The documentation describes the elements of the content pack and how to use them. In a nutshell, the content pack provides new business objects, coach views, and integration services for TPM. The business objects are used for describing TPM servers in your environment, describing DCM interaction requests, and describing provisioning workflow requests. The coach views provide the HTML-based interfaces that will be exposed in the SCO interface when accessing the TPM integration services. The integration services are the human services and business process definitions that SCO uses to call the correct coach view and then process the request using information provided by the user.
To install the TPM content pack, go to the Toolkts tab in the SCO Business Process Center UI and click the Import Toolkit link on the right side of the page. Select the SCOrchestrator_TPM_Integration_Toolkit.twx file that you downloaded from the ISM Cloud Marketplace and you're ready to start using the toolkit.
The TPM toolkit for SCO has a handful of pre-built custom operations that allow you to interact with a TPM server without any BPM programming required. Simply register the corresponding human services and business process definitions with SCO as self-service offerings. There are operations for adding, modifying, and deleting TPM servers within SCO; creating, retrieving, updating, and deleting DCM objects; and running provisioning workflows.
I loaded the toolkit into a SCO 2.2 fixpack 1 environment and registered a version 7.2.0 TPM server. The supported level of TPM is 7.2.1 ifix 4, but I already had the 7.2.0 image in my development environment and figured it would be close enough for my purposes.
After registering the TPM server, I ran the following DCM query to test: /server/@name
The host names returned should look familiar to anyone who has attended the TPM 7.2 Fundamentals class. The following is a small excerpt from the SystemOut.log file for BPM on kersrv-3. This shows the DCMQuery and the result.

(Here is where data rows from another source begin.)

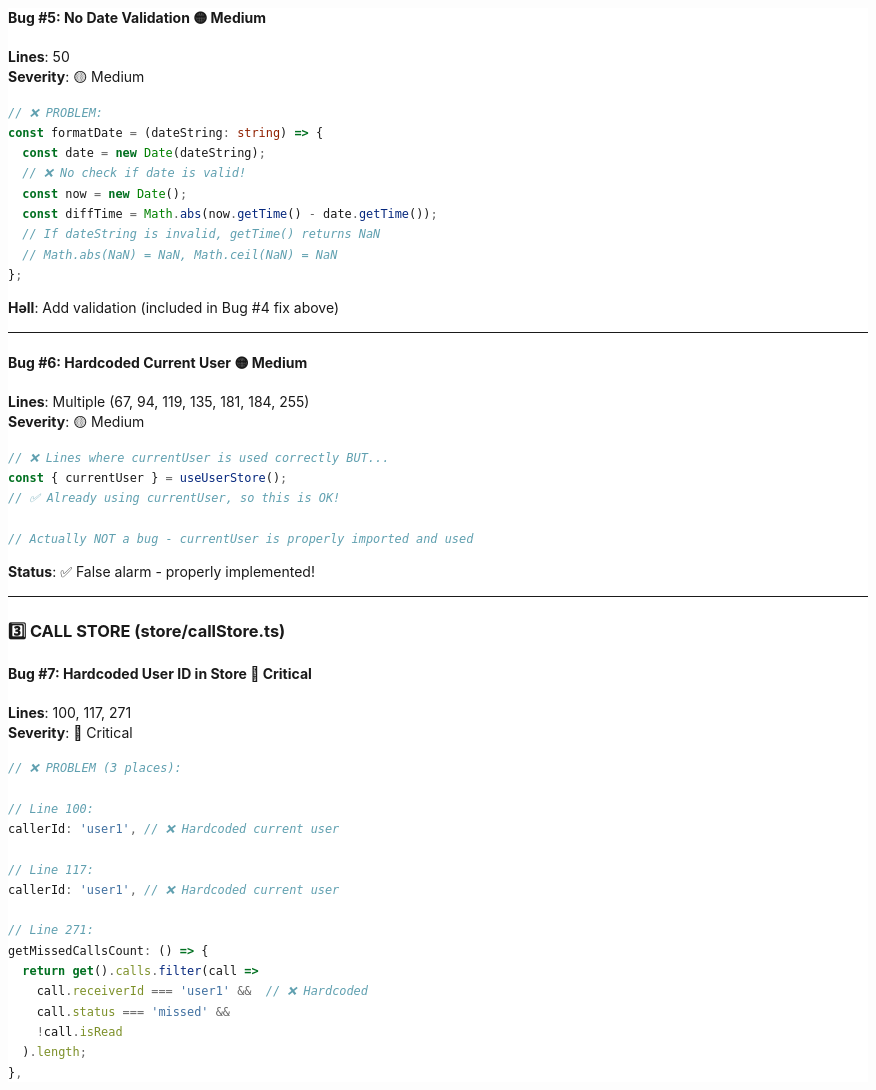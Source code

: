 
#### Bug #5: No Date Validation 🟡 Medium
**Lines**: 50  
**Severity**: 🟡 Medium

```typescript
// ❌ PROBLEM:
const formatDate = (dateString: string) => {
  const date = new Date(dateString);
  // ❌ No check if date is valid!
  const now = new Date();
  const diffTime = Math.abs(now.getTime() - date.getTime());
  // If dateString is invalid, getTime() returns NaN
  // Math.abs(NaN) = NaN, Math.ceil(NaN) = NaN
};
```

**Həll**: Add validation (included in Bug #4 fix above)

---

#### Bug #6: Hardcoded Current User 🟡 Medium
**Lines**: Multiple (67, 94, 119, 135, 181, 184, 255)  
**Severity**: 🟡 Medium

```typescript
// ❌ Lines where currentUser is used correctly BUT...
const { currentUser } = useUserStore();
// ✅ Already using currentUser, so this is OK!

// Actually NOT a bug - currentUser is properly imported and used
```

**Status**: ✅ False alarm - properly implemented!

---

### 3️⃣ CALL STORE (store/callStore.ts)

#### Bug #7: Hardcoded User ID in Store 🔴 Critical
**Lines**: 100, 117, 271  
**Severity**: 🔴 Critical

```typescript
// ❌ PROBLEM (3 places):

// Line 100:
callerId: 'user1', // ❌ Hardcoded current user

// Line 117:
callerId: 'user1', // ❌ Hardcoded current user

// Line 271:
getMissedCallsCount: () => {
  return get().calls.filter(call => 
    call.receiverId === 'user1' &&  // ❌ Hardcoded
    call.status === 'missed' && 
    !call.isRead
  ).length;
},
```
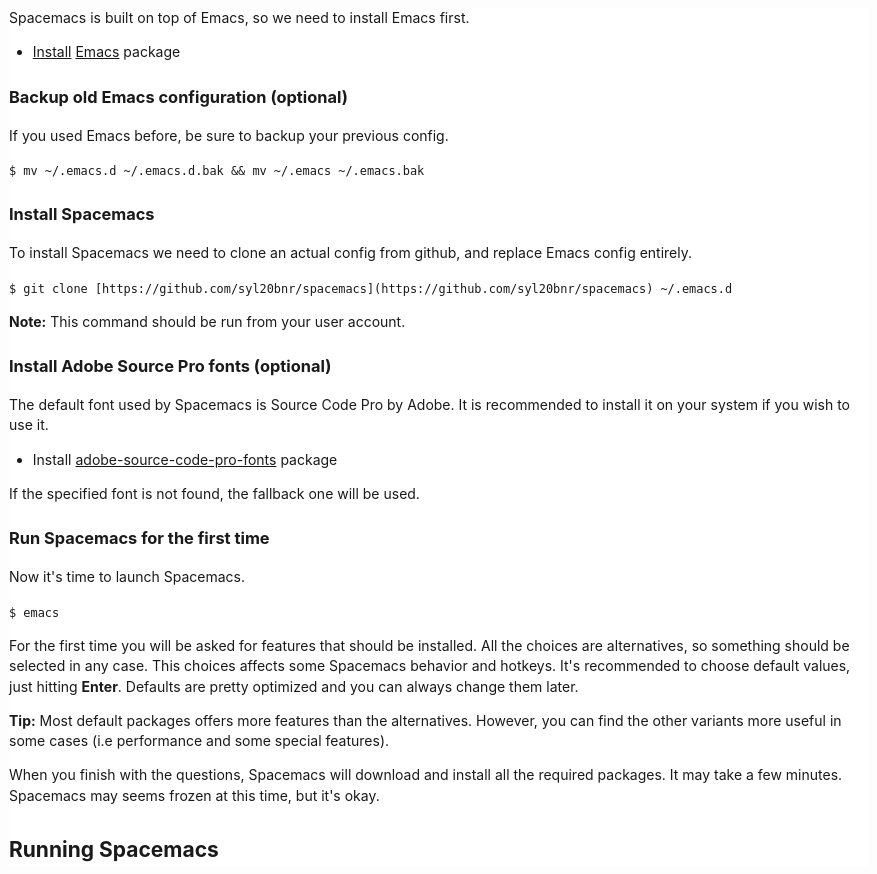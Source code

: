 Spacemacs is built on top of Emacs, so we need to install Emacs first.

*   [Install](/index.php/Install "Install") [Emacs](/index.php/Emacs "Emacs") package

### Backup old Emacs configuration (optional)

If you used Emacs before, be sure to backup your previous config.

```
$ mv ~/.emacs.d ~/.emacs.d.bak && mv ~/.emacs ~/.emacs.bak

```

### Install Spacemacs

To install Spacemacs we need to clone an actual config from github, and replace Emacs config entirely.

```
$ git clone [https://github.com/syl20bnr/spacemacs](https://github.com/syl20bnr/spacemacs) ~/.emacs.d

```

**Note:** This command should be run from your user account.

### Install Adobe Source Pro fonts (optional)

The default font used by Spacemacs is Source Code Pro by Adobe. It is recommended to install it on your system if you wish to use it.

*   Install [adobe-source-code-pro-fonts](https://www.archlinux.org/packages/?name=adobe-source-code-pro-fonts) package

If the specified font is not found, the fallback one will be used.

### Run Spacemacs for the first time

Now it's time to launch Spacemacs.

```
$ emacs

```

For the first time you will be asked for features that should be installed. All the choices are alternatives, so something should be selected in any case. This choices affects some Spacemacs behavior and hotkeys. It's recommended to choose default values, just hitting **Enter**. Defaults are pretty optimized and you can always change them later.

**Tip:** Most default packages offers more features than the alternatives. However, you can find the other variants more useful in some cases (i.e performance and some special features).

When you finish with the questions, Spacemacs will download and install all the required packages. It may take a few minutes. Spacemacs may seems frozen at this time, but it's okay.

## Running Spacemacs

 00024727 DcmManager I Created a proxy session to TPM 10.10.2.202:8777
 00024727 DcmManager I DCM select query /server/@name
 00024727 wle_javascrip I Result tpm.tivoli.edu, linclient.tivoli.edu, winclient.tivoli.edu, osd_targ.tivoli.edu
I also ran the No_operation workflow with the following result in SystemOut.log:
 0002479e WorkflowManag I Getting logs of request 7002
 0002479e wle_javascrip I Workflow execution log
 0002479e wle_javascrip I Request ID: 7002
Start workflow: 'No_operation'
End workflow: 'No_operation'
As you can see, installing and setting up the TPM toolkit for SCO is easy and gives us the building blocks needed for creating TPM automation with SCO. In part two, I will show how to use these building blocks to create a simple solution that a Cloud customer might use. If you have suggestions for a sample TPM integration that you'd like to see, please post them in the comments section and I will consider them.
C. J. Meidlinger is a technical enablement specialist with IBM Cloud and Smarter Infrastructure. He can sometimes be critical of computing technologies but he is a big fan of both SmartCloud Orchestrator and Tivoli Provisioning Manager.